> [Your objective] Reproduce exactly the lines below from the one containing "The base formula" through the one containing "its share of", including both, and nothing else.

(Dataset)

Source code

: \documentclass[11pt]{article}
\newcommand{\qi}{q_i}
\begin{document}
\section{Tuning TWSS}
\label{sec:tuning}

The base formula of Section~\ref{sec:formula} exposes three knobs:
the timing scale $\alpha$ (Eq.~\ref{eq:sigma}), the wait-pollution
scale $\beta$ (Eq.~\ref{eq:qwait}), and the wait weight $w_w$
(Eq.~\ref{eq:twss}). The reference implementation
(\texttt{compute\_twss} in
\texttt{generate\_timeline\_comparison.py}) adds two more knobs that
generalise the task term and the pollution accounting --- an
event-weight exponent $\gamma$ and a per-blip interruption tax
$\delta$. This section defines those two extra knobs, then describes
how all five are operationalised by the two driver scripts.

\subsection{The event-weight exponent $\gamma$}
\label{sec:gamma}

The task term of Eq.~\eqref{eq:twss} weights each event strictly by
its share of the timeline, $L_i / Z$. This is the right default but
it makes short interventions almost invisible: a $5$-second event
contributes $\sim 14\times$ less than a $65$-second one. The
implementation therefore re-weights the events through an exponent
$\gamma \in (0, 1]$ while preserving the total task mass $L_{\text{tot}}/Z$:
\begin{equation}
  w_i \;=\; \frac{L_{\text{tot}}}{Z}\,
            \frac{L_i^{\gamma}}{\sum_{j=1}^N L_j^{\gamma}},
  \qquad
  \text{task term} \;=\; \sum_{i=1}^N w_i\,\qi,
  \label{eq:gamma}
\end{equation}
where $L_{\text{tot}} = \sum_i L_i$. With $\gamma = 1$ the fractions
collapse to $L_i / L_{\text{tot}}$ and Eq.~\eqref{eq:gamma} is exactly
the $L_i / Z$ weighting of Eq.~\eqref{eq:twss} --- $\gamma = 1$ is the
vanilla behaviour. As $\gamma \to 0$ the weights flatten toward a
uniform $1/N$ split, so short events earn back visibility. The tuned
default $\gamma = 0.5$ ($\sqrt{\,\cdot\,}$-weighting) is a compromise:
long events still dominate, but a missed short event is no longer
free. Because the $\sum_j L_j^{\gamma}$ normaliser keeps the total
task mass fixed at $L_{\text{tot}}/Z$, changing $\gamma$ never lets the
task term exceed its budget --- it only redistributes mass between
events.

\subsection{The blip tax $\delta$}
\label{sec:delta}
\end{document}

(End Dataset)
(Dataset)

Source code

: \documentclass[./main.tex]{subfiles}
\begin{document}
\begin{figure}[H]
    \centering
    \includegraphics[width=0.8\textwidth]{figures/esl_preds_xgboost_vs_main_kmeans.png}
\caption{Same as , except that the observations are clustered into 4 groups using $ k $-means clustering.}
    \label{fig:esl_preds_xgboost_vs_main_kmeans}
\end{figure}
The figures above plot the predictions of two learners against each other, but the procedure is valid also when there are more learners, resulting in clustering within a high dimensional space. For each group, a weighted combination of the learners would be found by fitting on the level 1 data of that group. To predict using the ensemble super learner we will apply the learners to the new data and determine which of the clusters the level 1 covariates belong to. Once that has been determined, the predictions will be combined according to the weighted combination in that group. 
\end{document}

(End Dataset)

> [Exercise solution]
The base formula of Section~\ref{sec:formula} exposes three knobs:
the timing scale $\alpha$ (Eq.~\ref{eq:sigma}), the wait-pollution
scale $\beta$ (Eq.~\ref{eq:qwait}), and the wait weight $w_w$
(Eq.~\ref{eq:twss}). The reference implementation
(\texttt{compute\_twss} in
\texttt{generate\_timeline\_comparison.py}) adds two more knobs that
generalise the task term and the pollution accounting --- an
event-weight exponent $\gamma$ and a per-blip interruption tax
$\delta$. This section defines those two extra knobs, then describes
how all five are operationalised by the two driver scripts.

\subsection{The event-weight exponent $\gamma$}
\label{sec:gamma}

The task term of Eq.~\eqref{eq:twss} weights each event strictly by
its share of the timeline, $L_i / Z$. This is the right default but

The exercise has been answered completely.